The effects of
arvanil (N-arachidonoyl-vanillyl-
amine), a structural hybrid between
capsaicin and
anandamide, on ion currents in a mouse
neuroblastoma and rat
glioma hybrid cell line, NG108-15, were examined with the aid of the whole-cell voltage-clamp technique.
Arvanil (0.2-50 microM) caused an inhibition of voltage-dependent L-type Ca(2+) current (I(Ca,L)) in a concentration-dependent manner.
Arvanil produced no change in the overall shape of the current-voltage relationship of I(Ca,L). The IC(50) value of
arvanil-induced inhibition of I(Ca,L) was 2 microM.

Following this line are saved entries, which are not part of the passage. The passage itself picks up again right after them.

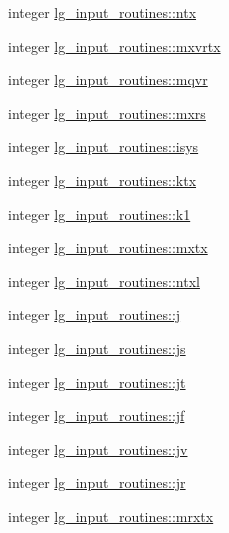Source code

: \begin{DoxyCompactItemize}
integer \hyperlink{namespacelg__input__routines_af5fa6446163aa57d69058b7d7d5a868c}{lg\+\_\+input\+\_\+routines\+::ntx}
\item 
integer \hyperlink{namespacelg__input__routines_add1ae2d6a2e68ee210845e01800d978f}{lg\+\_\+input\+\_\+routines\+::mxvrtx}
\item 
integer \hyperlink{namespacelg__input__routines_a7ee5cd16c5fb97f44fb5578ed560d1cb}{lg\+\_\+input\+\_\+routines\+::mqvr}
\item 
integer \hyperlink{namespacelg__input__routines_a34c8686fc88ac74cc36718879b12800a}{lg\+\_\+input\+\_\+routines\+::mxrs}
\item 
integer \hyperlink{namespacelg__input__routines_a21d152072d7a9e7973cbbe660dad9e88}{lg\+\_\+input\+\_\+routines\+::isys}
\item 
integer \hyperlink{namespacelg__input__routines_af870ce7c9bb6da5f1d9945198c7fa3ee}{lg\+\_\+input\+\_\+routines\+::ktx}
\item 
integer \hyperlink{namespacelg__input__routines_a778a4d42b3609a6eeaf964668eb06b04}{lg\+\_\+input\+\_\+routines\+::k1}
\item 
integer \hyperlink{namespacelg__input__routines_a7265c9a5d503079f944a23462a6dd8fe}{lg\+\_\+input\+\_\+routines\+::mxtx}
\item 
integer \hyperlink{namespacelg__input__routines_adda435e8b5f51edb387d7afc360820e5}{lg\+\_\+input\+\_\+routines\+::ntxl}
\item 
integer \hyperlink{namespacelg__input__routines_a78d4457ced9beccb65b6782146533a24}{lg\+\_\+input\+\_\+routines\+::j}
\item 
integer \hyperlink{namespacelg__input__routines_af9735a6ff4c4888594446ab95b98fb25}{lg\+\_\+input\+\_\+routines\+::js}
\item 
integer \hyperlink{namespacelg__input__routines_ae3ac5398b9c75ed98982459352600852}{lg\+\_\+input\+\_\+routines\+::jt}
\item 
integer \hyperlink{namespacelg__input__routines_a08d8feb2a518243a8007014ea975135c}{lg\+\_\+input\+\_\+routines\+::jf}
\item 
integer \hyperlink{namespacelg__input__routines_aff9789ccbeba0e0c5ea773af2638b107}{lg\+\_\+input\+\_\+routines\+::jv}
\item 
integer \hyperlink{namespacelg__input__routines_a245e9bc7aa95a05dde0ed89e5cfd1dce}{lg\+\_\+input\+\_\+routines\+::jr}
\item 
integer \hyperlink{namespacelg__input__routines_aaae12a94fcec8e8d94a81c9433ff7a5f}{lg\+\_\+input\+\_\+routines\+::mrxtx}

\end{DoxyCompactItemize}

Arvanil (5 microM) could shift the steady-state inactivation curve of I(Ca,L) to a more negative potential by approximately -15mV. No effect of
arvanil (20 microM) on delayed rectifier K(+) current (I(K(DR))) was observed; however,
capsaicin (20 microM),
glyceryl nonivamide (20 microM) and
capsinolol (20 microM) suppressed it significantly.
Arvanil (20 microM) caused a slight reduction in the amplitude of erg (
ether-à-go-go-related)-mediated K(+) current (I(K(erg))) without modifying the activation curve of this current, while
capsaicin and
glyceryl nonivamide were more effective in suppressing I(K(erg)). Under current-clamp configuration,
arvanil decreased the firing frequency of action potentials.
Arvanil-mediated inhibition of I(Ca,L) appeared to be independent of its binding to either vanilloid or
cannabinoid receptors. The channel-blocking properties of
arvanil may, at least in part, contribute to the underlying mechanisms by which it affects neuronal or neuroendocrine function.